Tags: recurrence relations

What is the solution of the below recurrence? State your answer using asymptotic notation as a function of \(n\).

\[ T(n) = \begin{cases} 5 T(n/5) + \Theta(n),& n > 1\\ 1,& n = 1 \end{cases}\]
Solution

\(\Theta(n \log n)\)

Problem #028

Tags: recurrence relations

State (but do not solve) the recurrence describing the runtime of the following function.


def foo(n):
    if n < 10:
        print("Hello world.")
        return

    for i in range(n):
        print(i)

    for i in range(6):
        foo(n//3)
Solution

\(T(n) = 6 T(n/3) + \Theta(n)\).

Problem #044

Tags: recurrence relations

Solve the below recurrence, stating the solution in asymptotic notation. Show your work.

\[ T(n) = \begin{cases} 2 T(n/4) + \Theta(n) & n > 1 \\ c & n = 1 \end{cases}\]
Solution

\(\Theta(n)\).

We'll unroll several times:

\[\begin{aligned} T(n) &= 2 T(n/4) + n \\ &= 4 T(n/16) + \frac{n}{2} + n \\ &= 8 T(n/64) + \frac{n}{4} + \frac{n}{2} + n \\ \end{aligned}\]

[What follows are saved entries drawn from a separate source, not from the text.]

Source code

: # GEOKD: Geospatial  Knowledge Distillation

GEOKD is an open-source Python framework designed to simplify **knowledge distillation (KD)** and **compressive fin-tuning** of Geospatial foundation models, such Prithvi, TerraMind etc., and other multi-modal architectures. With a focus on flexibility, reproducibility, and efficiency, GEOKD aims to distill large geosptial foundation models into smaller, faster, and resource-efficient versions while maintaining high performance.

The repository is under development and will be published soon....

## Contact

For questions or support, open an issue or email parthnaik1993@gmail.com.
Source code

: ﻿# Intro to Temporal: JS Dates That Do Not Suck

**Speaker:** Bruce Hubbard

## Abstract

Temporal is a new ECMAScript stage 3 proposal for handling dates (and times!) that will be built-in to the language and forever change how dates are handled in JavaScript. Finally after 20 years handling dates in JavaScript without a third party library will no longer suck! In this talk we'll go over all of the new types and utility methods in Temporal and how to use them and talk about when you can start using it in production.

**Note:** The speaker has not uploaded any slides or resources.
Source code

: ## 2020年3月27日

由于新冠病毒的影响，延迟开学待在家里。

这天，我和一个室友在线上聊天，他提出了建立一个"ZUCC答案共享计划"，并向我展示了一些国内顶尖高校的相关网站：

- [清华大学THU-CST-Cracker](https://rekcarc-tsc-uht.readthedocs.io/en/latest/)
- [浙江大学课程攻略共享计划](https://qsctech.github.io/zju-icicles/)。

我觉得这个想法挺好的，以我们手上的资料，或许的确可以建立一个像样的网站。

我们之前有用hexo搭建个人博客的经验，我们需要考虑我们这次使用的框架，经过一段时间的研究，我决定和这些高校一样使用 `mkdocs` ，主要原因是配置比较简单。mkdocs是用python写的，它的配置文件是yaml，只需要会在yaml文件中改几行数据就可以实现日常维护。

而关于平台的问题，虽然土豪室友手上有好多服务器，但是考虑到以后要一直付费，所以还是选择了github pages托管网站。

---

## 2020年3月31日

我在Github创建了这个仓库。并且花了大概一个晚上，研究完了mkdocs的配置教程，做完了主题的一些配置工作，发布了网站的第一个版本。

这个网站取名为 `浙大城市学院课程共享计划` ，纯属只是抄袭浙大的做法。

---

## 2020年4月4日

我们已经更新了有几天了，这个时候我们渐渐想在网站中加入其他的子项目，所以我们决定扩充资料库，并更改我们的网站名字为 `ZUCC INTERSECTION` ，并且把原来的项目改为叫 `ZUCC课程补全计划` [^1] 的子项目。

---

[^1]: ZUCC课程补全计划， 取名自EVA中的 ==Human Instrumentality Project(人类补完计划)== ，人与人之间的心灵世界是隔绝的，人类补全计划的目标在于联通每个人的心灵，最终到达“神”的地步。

The pattern seems to be that on the \(k\)th unroll:

\[ T(n) = 2^k T\left(\frac{n}{4^k}\right)+ n \left( 1 + \frac12 + \frac14 + \ldots + \frac{1}{2^{k-1}}\right)\]

The base case is reached when \(k = \log_4 n\). Plugging this back in, we find:

\[ T(n) = 2^{\log_4 n} T(1) + n \left(1 + \frac12 + \frac 14 + \ldots + \frac{1}{2^{\log_4 n - 1}}\right)\]

If you reached this point, you got most of the credit. If you're unsure of what to do with \(2^{\log_4 n}\), there are a couple of ways foward.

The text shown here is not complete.